** Data for the task **

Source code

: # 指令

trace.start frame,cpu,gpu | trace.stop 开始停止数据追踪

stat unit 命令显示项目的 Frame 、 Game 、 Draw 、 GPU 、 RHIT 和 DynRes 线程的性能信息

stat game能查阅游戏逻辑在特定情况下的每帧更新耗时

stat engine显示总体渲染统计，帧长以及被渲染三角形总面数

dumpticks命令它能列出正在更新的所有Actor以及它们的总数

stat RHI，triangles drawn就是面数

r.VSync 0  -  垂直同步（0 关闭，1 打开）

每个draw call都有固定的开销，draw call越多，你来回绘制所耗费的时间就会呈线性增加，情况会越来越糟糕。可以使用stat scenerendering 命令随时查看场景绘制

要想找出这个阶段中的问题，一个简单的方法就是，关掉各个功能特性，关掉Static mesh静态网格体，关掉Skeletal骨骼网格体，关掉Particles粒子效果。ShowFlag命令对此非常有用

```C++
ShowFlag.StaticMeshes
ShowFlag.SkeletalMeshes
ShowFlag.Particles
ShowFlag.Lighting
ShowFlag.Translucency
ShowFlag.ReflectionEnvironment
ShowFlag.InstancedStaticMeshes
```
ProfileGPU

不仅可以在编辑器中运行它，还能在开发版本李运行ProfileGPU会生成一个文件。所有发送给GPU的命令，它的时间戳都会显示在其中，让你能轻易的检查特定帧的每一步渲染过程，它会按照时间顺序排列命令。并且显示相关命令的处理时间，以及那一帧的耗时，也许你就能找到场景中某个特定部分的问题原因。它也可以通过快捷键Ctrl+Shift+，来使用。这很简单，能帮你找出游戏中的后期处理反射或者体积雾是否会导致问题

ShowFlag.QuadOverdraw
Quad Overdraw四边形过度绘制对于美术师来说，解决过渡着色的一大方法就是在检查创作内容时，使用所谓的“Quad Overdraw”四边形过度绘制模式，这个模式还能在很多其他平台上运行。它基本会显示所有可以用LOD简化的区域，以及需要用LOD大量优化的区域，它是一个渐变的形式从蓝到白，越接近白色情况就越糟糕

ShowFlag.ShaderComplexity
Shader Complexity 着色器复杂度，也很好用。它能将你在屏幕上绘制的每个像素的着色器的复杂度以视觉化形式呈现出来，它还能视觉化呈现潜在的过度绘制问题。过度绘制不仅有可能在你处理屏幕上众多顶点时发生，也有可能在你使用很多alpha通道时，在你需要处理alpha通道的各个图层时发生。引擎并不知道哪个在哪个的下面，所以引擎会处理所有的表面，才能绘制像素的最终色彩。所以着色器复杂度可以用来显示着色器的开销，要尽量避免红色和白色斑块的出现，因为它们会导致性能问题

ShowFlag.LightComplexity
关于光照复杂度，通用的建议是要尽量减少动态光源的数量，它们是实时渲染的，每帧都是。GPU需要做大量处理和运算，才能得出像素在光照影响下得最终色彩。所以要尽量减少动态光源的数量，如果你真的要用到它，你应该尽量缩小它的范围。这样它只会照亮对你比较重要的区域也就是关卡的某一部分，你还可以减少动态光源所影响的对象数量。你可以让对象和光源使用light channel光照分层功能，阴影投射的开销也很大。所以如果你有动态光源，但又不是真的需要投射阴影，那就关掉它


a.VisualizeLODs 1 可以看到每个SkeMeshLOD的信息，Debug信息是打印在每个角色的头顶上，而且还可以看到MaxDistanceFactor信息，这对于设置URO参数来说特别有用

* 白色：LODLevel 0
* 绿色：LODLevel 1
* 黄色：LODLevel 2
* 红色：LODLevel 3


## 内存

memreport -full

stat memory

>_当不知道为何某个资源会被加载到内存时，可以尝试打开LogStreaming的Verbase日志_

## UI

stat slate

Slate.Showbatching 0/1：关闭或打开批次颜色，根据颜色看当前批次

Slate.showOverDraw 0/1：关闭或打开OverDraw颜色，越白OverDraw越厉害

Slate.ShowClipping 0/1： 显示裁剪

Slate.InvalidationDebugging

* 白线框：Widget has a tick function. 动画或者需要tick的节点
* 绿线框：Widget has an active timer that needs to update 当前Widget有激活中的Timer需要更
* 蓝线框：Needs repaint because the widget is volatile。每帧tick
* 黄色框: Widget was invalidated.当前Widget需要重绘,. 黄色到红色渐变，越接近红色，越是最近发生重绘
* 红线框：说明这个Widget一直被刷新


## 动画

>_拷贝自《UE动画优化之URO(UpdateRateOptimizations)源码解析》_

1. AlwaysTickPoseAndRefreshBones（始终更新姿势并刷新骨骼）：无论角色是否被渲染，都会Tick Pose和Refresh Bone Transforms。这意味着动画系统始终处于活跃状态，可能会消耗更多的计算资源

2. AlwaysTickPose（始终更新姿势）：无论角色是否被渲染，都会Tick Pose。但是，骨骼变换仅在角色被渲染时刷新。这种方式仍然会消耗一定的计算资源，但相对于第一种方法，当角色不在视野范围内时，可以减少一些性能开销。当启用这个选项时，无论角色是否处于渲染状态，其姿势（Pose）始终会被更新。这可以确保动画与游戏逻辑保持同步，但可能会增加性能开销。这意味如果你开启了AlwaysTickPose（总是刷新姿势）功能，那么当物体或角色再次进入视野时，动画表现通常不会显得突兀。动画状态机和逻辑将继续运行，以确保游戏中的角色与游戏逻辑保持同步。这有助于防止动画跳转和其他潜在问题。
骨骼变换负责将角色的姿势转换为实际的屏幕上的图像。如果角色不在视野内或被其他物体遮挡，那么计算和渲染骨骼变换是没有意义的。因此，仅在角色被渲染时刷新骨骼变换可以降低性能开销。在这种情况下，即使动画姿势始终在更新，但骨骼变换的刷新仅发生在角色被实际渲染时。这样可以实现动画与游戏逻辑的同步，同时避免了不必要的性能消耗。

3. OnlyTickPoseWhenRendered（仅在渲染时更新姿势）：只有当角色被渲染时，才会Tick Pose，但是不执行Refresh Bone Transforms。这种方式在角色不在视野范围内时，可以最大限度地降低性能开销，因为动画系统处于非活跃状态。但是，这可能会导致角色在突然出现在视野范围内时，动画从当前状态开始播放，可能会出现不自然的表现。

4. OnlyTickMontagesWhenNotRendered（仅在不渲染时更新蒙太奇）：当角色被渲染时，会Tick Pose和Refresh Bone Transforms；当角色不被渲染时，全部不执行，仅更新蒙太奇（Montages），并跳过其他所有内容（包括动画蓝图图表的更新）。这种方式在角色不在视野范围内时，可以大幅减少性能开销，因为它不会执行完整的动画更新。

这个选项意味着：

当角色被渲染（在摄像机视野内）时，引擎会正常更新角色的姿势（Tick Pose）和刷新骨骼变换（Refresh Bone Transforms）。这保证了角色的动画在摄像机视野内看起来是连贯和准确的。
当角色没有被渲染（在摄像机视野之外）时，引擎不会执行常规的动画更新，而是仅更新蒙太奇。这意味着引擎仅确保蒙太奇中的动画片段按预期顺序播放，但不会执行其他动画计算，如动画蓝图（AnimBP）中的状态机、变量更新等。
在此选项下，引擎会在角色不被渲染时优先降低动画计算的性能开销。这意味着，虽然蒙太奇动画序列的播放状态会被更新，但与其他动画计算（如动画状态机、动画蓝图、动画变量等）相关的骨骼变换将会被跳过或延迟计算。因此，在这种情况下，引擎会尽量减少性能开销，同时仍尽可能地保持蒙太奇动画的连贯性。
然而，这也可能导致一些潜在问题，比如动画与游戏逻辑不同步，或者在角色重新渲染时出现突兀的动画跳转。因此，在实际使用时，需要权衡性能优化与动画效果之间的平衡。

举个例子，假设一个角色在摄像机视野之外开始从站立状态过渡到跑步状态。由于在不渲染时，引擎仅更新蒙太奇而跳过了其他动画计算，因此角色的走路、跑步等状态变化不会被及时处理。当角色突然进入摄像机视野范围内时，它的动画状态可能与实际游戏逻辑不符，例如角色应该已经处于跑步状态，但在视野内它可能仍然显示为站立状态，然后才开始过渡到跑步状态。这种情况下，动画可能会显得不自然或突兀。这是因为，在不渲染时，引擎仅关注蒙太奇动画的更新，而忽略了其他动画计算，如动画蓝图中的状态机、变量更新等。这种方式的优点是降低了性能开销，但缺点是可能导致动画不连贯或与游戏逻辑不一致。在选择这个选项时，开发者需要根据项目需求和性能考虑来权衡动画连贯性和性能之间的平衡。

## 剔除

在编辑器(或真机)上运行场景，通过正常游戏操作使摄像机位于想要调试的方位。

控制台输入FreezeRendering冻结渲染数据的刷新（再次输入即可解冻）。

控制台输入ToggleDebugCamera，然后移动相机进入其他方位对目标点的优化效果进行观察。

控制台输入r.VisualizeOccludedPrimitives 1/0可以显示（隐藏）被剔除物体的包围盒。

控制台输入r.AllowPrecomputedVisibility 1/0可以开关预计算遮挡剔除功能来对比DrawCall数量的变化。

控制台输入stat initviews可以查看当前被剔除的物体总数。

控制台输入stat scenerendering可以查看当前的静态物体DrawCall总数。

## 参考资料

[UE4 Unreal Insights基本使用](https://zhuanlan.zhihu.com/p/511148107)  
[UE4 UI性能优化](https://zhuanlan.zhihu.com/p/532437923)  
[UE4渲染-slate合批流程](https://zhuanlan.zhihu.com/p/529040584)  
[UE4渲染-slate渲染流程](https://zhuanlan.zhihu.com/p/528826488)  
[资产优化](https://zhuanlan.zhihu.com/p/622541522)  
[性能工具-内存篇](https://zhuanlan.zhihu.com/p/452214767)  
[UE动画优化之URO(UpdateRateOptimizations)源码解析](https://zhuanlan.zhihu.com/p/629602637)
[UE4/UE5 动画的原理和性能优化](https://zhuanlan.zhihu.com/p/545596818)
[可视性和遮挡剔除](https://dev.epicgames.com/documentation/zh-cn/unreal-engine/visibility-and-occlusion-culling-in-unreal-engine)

** Activity **
Count how many lines in the entries contain "zhuanlan", then state that number alone.

** Exercise response **
8